X, y = make_blobs(centers=2, random_state=0)

# print('X.shape (samples x features):', X.shape)
# print('y.shape (samples):', y.shape)

# print('First 5 samples:\n', X[:5, :])
# print('First 5 labels:', y[:5])

# plt.scatter(X[y == 0, 0], X[y == 0, 1], c='red', s=40, label='0')
# plt.scatter(X[y == 1, 0], X[y == 1, 1], c='green', s=40, label='1')

# plt.xlabel('first feature')
# plt.ylabel('second feature')
# plt.legend()
# plt.show()

X_train, X_test, y_train, y_test = train_test_split(X, y,
        test_size=0.2,
        random_state=23,
        stratify=y)

# Linear classifier
# cls = LogisticRegression()

# Nonlinear classifier
cls = KNeighborsClassifier()
cls.fit(X_train, y_train)
prediction = cls.predict(X_test)
score = cls.score(X_test, y_test)
print("Accuracy:", score)

plt.scatter(X_test[y_test == 0, 0], X_test[y_test == 0, 1],
        c='red', s=40, label='0')
plt.scatter(X_test[y_test == 1, 0], X_test[y_test == 1, 1],
        c='green', s=40, label='1')
plot_2d_separator(cls, X_test) # plot the boundary
plt.xlabel('first feature')
plt.ylabel('second feature')
plt.legend()
plt.show()
  • Below is the output of above code. The Fig. 12.7 shows the nonlinear decision boundary generate by the code.
$ python make_blob_ex.py
Accuracy: 1.0
../_images/dc_bon_nonlinear_mkblob.png

Fig. 12.7 Decision boundary for nonlinear classifier

Note

  • Now, increase the noise (i.e. cluster_std) in the make_blobs dataset by replacing the Line 10 of Listing 12.3 with below line, and see the decision boundary again,
X, y = make_blobs(centers=2, random_state=0, cluster_std=2.0)
  • Note that, we may get multiple boundaries in nonlinear classification, when the noise is high; which will reduce the performance of the system.

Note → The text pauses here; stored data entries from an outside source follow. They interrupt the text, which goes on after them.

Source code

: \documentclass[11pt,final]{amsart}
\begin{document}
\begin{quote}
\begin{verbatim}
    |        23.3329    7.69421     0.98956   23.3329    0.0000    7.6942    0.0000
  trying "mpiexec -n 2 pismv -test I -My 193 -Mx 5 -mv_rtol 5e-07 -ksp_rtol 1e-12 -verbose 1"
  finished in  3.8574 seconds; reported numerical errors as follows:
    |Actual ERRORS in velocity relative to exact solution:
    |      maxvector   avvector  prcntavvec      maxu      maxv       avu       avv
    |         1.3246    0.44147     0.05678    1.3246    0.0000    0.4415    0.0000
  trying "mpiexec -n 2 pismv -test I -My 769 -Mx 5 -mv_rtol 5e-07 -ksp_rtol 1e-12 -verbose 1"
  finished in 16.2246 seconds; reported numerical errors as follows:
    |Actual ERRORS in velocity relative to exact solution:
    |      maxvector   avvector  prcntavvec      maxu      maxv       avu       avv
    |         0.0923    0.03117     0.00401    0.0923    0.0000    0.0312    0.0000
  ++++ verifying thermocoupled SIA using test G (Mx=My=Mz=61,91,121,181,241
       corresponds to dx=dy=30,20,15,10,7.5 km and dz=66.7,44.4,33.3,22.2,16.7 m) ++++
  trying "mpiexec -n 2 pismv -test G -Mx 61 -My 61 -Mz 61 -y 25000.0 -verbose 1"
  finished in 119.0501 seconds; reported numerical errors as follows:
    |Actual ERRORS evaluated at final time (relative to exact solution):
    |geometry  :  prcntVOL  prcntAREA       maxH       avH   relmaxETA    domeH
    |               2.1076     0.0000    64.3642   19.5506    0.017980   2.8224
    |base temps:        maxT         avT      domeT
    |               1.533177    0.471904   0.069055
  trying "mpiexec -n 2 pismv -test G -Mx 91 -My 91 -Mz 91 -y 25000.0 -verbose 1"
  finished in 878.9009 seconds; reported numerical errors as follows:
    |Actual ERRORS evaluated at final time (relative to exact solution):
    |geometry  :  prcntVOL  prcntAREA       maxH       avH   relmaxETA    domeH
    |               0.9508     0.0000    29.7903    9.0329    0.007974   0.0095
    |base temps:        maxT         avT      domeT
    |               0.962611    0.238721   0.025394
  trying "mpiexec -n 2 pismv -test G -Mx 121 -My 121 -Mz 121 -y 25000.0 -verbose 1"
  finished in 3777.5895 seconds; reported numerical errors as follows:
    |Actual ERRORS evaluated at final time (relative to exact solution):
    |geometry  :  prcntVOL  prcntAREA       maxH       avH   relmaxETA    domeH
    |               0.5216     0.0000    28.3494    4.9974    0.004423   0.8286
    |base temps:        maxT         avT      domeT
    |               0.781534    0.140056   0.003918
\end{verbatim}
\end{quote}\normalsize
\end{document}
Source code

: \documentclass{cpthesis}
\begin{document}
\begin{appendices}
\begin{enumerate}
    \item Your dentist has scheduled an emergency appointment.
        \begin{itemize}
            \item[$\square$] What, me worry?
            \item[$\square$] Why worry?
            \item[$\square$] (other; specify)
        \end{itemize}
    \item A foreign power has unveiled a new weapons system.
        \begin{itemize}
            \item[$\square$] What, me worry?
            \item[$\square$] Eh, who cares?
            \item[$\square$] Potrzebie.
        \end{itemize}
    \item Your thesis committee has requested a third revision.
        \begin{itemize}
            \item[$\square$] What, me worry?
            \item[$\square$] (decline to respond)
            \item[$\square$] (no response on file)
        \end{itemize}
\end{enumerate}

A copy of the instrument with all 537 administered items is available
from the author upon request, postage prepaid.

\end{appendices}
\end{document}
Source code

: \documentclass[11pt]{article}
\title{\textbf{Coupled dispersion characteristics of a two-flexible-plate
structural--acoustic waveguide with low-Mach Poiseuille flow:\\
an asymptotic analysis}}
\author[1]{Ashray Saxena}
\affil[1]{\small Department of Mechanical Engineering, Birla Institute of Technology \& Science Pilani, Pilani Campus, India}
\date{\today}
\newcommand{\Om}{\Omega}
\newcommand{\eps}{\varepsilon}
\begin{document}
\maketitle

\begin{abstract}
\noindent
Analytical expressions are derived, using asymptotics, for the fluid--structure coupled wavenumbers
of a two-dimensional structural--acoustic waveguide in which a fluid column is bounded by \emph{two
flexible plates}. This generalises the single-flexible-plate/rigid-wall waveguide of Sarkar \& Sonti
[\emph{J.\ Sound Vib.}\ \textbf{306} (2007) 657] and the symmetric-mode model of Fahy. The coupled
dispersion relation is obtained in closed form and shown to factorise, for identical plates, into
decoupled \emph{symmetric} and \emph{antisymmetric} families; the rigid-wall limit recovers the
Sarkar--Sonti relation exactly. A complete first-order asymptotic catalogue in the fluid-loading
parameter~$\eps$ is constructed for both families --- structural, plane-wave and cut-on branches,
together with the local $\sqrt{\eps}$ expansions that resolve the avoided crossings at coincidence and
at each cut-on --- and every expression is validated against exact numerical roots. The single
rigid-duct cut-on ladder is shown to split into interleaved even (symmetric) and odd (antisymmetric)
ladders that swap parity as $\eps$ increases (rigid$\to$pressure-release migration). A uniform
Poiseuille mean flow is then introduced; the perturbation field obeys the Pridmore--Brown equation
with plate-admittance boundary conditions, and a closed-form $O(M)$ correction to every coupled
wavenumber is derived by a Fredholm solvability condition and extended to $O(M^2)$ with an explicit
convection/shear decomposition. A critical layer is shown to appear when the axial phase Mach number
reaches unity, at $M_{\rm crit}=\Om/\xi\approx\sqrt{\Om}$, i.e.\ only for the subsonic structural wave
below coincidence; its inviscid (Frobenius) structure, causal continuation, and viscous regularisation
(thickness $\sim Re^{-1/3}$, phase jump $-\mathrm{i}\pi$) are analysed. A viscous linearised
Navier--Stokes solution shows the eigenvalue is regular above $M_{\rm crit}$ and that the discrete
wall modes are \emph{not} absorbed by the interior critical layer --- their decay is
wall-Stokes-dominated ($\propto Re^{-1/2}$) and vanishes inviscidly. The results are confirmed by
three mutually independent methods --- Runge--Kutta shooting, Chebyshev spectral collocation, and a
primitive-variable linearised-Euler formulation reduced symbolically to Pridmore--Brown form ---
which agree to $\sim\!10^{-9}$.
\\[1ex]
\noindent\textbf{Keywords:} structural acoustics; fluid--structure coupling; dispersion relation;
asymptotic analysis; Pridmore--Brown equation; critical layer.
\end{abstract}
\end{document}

Those multiple boundaries can be removed by increasing the number of neighbors at Line 35 for ‘KNeighborsClassifier’ as shown below,
cls = KNeighborsClassifier(n_neighbors=25)

Warning

Increasing the ‘n_neighbors’ in ‘KNeighborsClassifier’ does not mean that it will increase the performance all the time. It may reduce the performance as well.

For better results, we must have higher number of samples to reduce the variability in the performance metrics.